The days grow shorter, temperatures start to drop, and winter’s first snow is in the air.  What is better on a crisp fall day than curling up in front of the fire with a good book and a cup of tea  It is also the time of the year to travel around the countryside to art and craft shows and flea markets avoiding crush and rush of crowds of people.  Our Hickory Nut Gorge is a glorious center close to numerous wineries, galleries and museums.  It is very charming to experience the gamut of adventures, sightseeing, and cultural attractions.

One such attraction is not too far away and not to be missed.  It is the exciting exhibition of work of “Georgia O’Keeffe: Living Modern” at the Renolda House of American Art in Winston-Salem.  The show explores how the artist’s modern sensibility influenced her art, life, homes and persona.

“To create one’s own world takes courage.” Georgia O’Keeffe

There are many of her paintings in the show plus numerous photographs of her by her famous husband, Alfred Stieglitz.  Her personal wardrobe is shown featuring her preference for compact masses, organic silhouettes and little ornamentation.  The exhibition has been organized to explore key themes that place the artist’s self-fashioning within the broader history of modern art, women’s culture and identity formation.  In the first twenty or so years of her career she made black and white her dominate colors in her dress and in her painting palette.  Later in life she moved to rural New Mexico and there began to introduce stronger colors in dress and especially in her paintings.

Georgia O’Keeffe was born in Wisconsin in 1887 and died in Santa Fe, New Mexico in 1986. She is one of the most iconic figures in modern American art, and is celebrated for her early abstractions and paintings of flowers and animal bones.  Her paintings are familiar classics of twentieth-century art, and the circumstances of her life are well known.  Although she was born into the staid Victorian world she absorbed the progressive principles of the Arts and Crafts movement.  The abstracted and elemental forms of her paintings were also evident in the way she dressed and lived.

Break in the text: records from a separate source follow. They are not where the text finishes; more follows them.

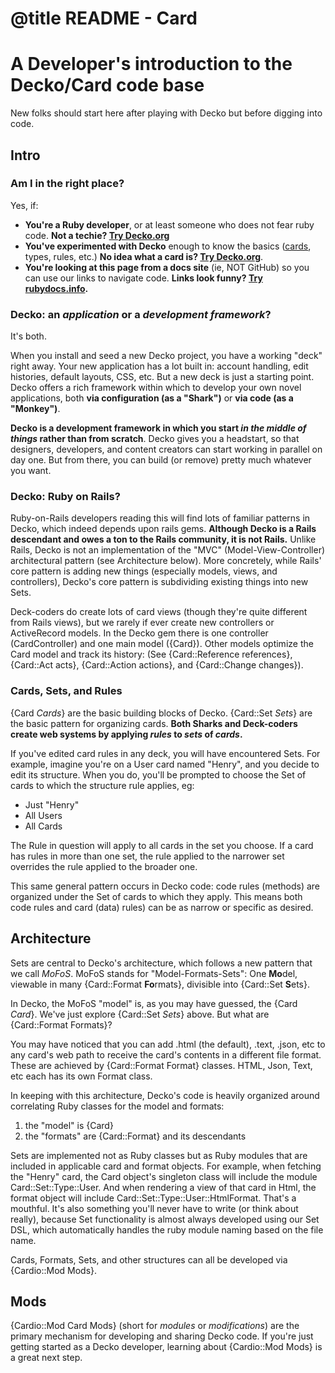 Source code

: # @title README - Card

# A Developer's introduction to the Decko/Card code base

New folks should start here after playing with Decko but before digging into
code.

## Intro

### Am I in the right place?

Yes, if:

*   **You're a Ruby developer**, or at least someone who does not fear ruby
    code. **Not a techie? [Try Decko.org](http://decko.org)**
*   **You've experimented with Decko** enough to know the basics
    ([cards](docs/Card), types, rules, etc.) **No idea what a card is? [Try
    Decko.org](http://decko.org)**.
*   **You're looking at this page from a docs site** (ie, NOT GitHub) so you
    can use our links to navigate code. **Links look funny? [Try
    rubydocs.info](http://rubydoc.info/gems/card).**

### Decko: an *application* or a *development framework*?

It's both.

When you install and seed a new Decko project, you have a working "deck" right
away. Your new application has a lot built in: account handling, edit
histories, default layouts, CSS, etc. But a new deck is just a starting point.
Decko offers a rich framework within which to develop your own novel
applications, both **via configuration (as a "Shark")** or **via code (as a
"Monkey")**.

**Decko is a development framework in which you start *in the middle of
things* rather than from scratch**. Decko gives you a headstart, so that
designers, developers, and content creators can start working in parallel on
day one. But from there, you can build (or remove) pretty much whatever you
want.

### Decko: Ruby on Rails?

Ruby-on-Rails developers reading this will find lots of familiar patterns in
Decko, which indeed depends upon rails gems. **Although Decko is a Rails
descendant and owes a ton to the Rails community, it is not Rails.** Unlike
Rails, Decko is not an implementation of the "MVC" (Model-View-Controller)
architectural pattern (see Architecture below). More concretely, while Rails'
core pattern is adding new things (especially models, views, and controllers),
Decko's core pattern is subdividing existing things into new Sets.

Deck-coders do create lots of card views (though they're quite different from
Rails views), but we rarely if ever create new controllers or ActiveRecord
models. In the Decko gem there is one controller (CardController) and one main
model ({Card}). Other models optimize the Card model and track its history:
(See {Card::Reference references}, {Card::Act acts}, {Card::Action actions},
and {Card::Change changes}).

### Cards, Sets, and Rules

{Card *Cards*} are the basic building blocks of Decko. {Card::Set *Sets*} are
the basic pattern for organizing cards. **Both Sharks and Deck-coders create
web systems by applying *rules* to *sets* of *cards*.**

If you've edited card rules in any deck, you will have encountered Sets. For
example, imagine you're on a User card named "Henry", and you decide to edit
its structure. When you do, you'll be prompted to choose the Set of cards to
which the structure rule applies, eg:

*   Just "Henry"
*   All Users
*   All Cards

The Rule in question will apply to all cards in the set you choose. If a card
has rules in more than one set, the rule applied to the narrower set overrides
the rule applied to the broader one.

This same general pattern occurs in Decko code: code rules (methods) are
organized under the Set of cards to which they apply. This means both code
rules and card (data) rules) can be as narrow or specific as desired.

## Architecture

Sets are central to Decko's architecture, which follows a new pattern that we
call *MoFoS*. MoFoS stands for "Model-Formats-Sets": One **Mo**del, viewable
in many {Card::Format **Fo**rmats}, divisible into {Card::Set **S**ets}.

In Decko, the MoFoS "model" is, as you may have guessed, the {Card *Card*}.
We've just explore {Card::Set *Sets*} above.  But what are {Card::Format
Formats}?

You may have noticed that you can add .html (the default), .text, .json, etc
to any card's web path to receive the card's contents in a different file
format. These are achieved by {Card::Format Format} classes. HTML, Json, Text,
etc each has its own Format class.

In keeping with this architecture, Decko's code is heavily organized around
correlating Ruby classes for the model and formats:

1.  the "model" is {Card}
2.  the "formats" are {Card::Format} and its descendants

Sets are implemented not as Ruby classes but as Ruby modules that are included
in applicable card and format objects. For example, when fetching the "Henry"
card, the Card object's singleton class will include the module
Card::Set::Type::User.  And when rendering a view of that card in Html, the
format object will include Card::Set::Type::User::HtmlFormat. That's a
mouthful. It's also something you'll never have to write (or think about
really), because Set functionality is almost always developed using our Set
DSL, which automatically handles the ruby module naming based on the file
name.

Cards, Formats, Sets, and other structures can all be developed via {Cardio::Mod
Mods}.

## Mods

{Cardio::Mod Card Mods} (short for *modules* or *modifications*) are the primary
mechanism for developing and sharing Decko code. If you're just getting
started as a Decko developer, learning about {Cardio::Mod Mods} is a great next
step.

Stieglitz and O’Keeffe collaborated on creating her public person as a regal and remote artist with a contemplative, detached bearing.  Two of our presidents acknowledged her life.  In January 1977, she received the Medal of Freedom from President Gerald Ford, and in 1985, was awarded National Medal of Arts by President Ronald Reagan.  One cannot help but to be inspired by her example of self-reinvention and lifelong creativity.

The Lake Lure artists continue to show their talents in the area restaurants, galleries, The Mountain Library and in upcoming art shows.  They are gifted artists and worth your time to explore and to meet them.  They are having an art show on November 11, at the Lake Lure Town Hall.